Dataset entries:
+ + + + + + +
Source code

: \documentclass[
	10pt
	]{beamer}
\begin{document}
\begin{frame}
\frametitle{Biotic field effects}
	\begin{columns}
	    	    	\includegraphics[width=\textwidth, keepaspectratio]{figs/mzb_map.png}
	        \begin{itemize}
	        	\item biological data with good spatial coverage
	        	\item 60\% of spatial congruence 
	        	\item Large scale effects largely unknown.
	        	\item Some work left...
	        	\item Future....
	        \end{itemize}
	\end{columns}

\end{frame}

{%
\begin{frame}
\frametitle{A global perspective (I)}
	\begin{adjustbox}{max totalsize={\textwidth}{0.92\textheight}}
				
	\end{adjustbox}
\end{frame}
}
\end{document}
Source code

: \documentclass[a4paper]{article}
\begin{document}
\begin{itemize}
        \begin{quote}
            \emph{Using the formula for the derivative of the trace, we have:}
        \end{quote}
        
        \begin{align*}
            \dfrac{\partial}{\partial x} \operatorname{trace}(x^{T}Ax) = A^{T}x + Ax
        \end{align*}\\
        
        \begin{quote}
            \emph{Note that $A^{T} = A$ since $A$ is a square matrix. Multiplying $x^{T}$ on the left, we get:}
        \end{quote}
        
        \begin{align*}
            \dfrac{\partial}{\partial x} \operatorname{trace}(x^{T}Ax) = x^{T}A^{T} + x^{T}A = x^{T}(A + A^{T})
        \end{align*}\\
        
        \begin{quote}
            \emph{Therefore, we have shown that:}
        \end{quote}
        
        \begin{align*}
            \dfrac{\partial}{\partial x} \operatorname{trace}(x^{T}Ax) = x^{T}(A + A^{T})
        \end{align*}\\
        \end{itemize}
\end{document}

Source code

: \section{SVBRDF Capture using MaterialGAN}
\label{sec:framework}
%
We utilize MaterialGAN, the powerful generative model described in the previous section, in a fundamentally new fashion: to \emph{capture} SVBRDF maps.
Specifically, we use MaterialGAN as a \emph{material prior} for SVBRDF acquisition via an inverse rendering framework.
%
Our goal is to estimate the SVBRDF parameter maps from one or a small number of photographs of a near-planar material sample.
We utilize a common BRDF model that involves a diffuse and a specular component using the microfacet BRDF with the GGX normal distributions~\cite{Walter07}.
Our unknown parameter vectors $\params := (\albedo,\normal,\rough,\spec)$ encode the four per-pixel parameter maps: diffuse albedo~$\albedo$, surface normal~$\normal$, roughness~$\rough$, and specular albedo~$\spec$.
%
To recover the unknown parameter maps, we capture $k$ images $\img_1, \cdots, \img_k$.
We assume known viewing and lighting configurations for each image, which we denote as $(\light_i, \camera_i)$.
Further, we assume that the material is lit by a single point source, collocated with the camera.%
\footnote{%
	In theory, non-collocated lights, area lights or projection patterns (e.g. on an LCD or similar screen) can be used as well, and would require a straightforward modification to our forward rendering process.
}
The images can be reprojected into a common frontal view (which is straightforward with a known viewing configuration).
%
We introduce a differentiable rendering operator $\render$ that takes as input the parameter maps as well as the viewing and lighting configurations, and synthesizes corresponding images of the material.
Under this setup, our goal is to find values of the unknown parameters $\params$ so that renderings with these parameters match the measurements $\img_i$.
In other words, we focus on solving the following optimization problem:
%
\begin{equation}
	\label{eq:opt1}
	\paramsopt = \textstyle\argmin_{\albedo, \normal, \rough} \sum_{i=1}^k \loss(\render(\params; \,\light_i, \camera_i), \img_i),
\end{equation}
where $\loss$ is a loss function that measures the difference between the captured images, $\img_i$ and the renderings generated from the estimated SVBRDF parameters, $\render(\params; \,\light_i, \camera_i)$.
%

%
+ + + + + + +
» **PROMPT**
Every line of the data above should be reproduced word for word.

» **SOLUTION TO THIS PROBLEM**
Source code

: \documentclass[
	10pt
	]{beamer}
\begin{document}
\begin{frame}
\frametitle{Biotic field effects}
	\begin{columns}
	    	    	\includegraphics[width=\textwidth, keepaspectratio]{figs/mzb_map.png}
	        \begin{itemize}
	        	\item biological data with good spatial coverage
	        	\item 60\% of spatial congruence 
	        	\item Large scale effects largely unknown.
	        	\item Some work left...
	        	\item Future....
	        \end{itemize}
	\end{columns}

\end{frame}

{%
\begin{frame}
\frametitle{A global perspective (I)}
	\begin{adjustbox}{max totalsize={\textwidth}{0.92\textheight}}
				
	\end{adjustbox}
\end{frame}
}
\end{document}
Source code

: \documentclass[a4paper]{article}
\begin{document}
\begin{itemize}
        \begin{quote}
            \emph{Using the formula for the derivative of the trace, we have:}
        \end{quote}
        
        \begin{align*}
            \dfrac{\partial}{\partial x} \operatorname{trace}(x^{T}Ax) = A^{T}x + Ax
        \end{align*}\\
        
        \begin{quote}
            \emph{Note that $A^{T} = A$ since $A$ is a square matrix. Multiplying $x^{T}$ on the left, we get:}
        \end{quote}
        
        \begin{align*}
            \dfrac{\partial}{\partial x} \operatorname{trace}(x^{T}Ax) = x^{T}A^{T} + x^{T}A = x^{T}(A + A^{T})
        \end{align*}\\
        
        \begin{quote}
            \emph{Therefore, we have shown that:}
        \end{quote}
        
        \begin{align*}
            \dfrac{\partial}{\partial x} \operatorname{trace}(x^{T}Ax) = x^{T}(A + A^{T})
        \end{align*}\\
        \end{itemize}
\end{document}

Source code

: \section{SVBRDF Capture using MaterialGAN}
\label{sec:framework}
%
We utilize MaterialGAN, the powerful generative model described in the previous section, in a fundamentally new fashion: to \emph{capture} SVBRDF maps.
Specifically, we use MaterialGAN as a \emph{material prior} for SVBRDF acquisition via an inverse rendering framework.
%
Our goal is to estimate the SVBRDF parameter maps from one or a small number of photographs of a near-planar material sample.
We utilize a common BRDF model that involves a diffuse and a specular component using the microfacet BRDF with the GGX normal distributions~\cite{Walter07}.
Our unknown parameter vectors $\params := (\albedo,\normal,\rough,\spec)$ encode the four per-pixel parameter maps: diffuse albedo~$\albedo$, surface normal~$\normal$, roughness~$\rough$, and specular albedo~$\spec$.
%
To recover the unknown parameter maps, we capture $k$ images $\img_1, \cdots, \img_k$.
We assume known viewing and lighting configurations for each image, which we denote as $(\light_i, \camera_i)$.
Further, we assume that the material is lit by a single point source, collocated with the camera.%
\footnote{%
	In theory, non-collocated lights, area lights or projection patterns (e.g. on an LCD or similar screen) can be used as well, and would require a straightforward modification to our forward rendering process.
}
The images can be reprojected into a common frontal view (which is straightforward with a known viewing configuration).
%
We introduce a differentiable rendering operator $\render$ that takes as input the parameter maps as well as the viewing and lighting configurations, and synthesizes corresponding images of the material.
Under this setup, our goal is to find values of the unknown parameters $\params$ so that renderings with these parameters match the measurements $\img_i$.
In other words, we focus on solving the following optimization problem:
%
\begin{equation}
	\label{eq:opt1}
	\paramsopt = \textstyle\argmin_{\albedo, \normal, \rough} \sum_{i=1}^k \loss(\render(\params; \,\light_i, \camera_i), \img_i),
\end{equation}
where $\loss$ is a loss function that measures the difference between the captured images, $\img_i$ and the renderings generated from the estimated SVBRDF parameters, $\render(\params; \,\light_i, \camera_i)$.
%

%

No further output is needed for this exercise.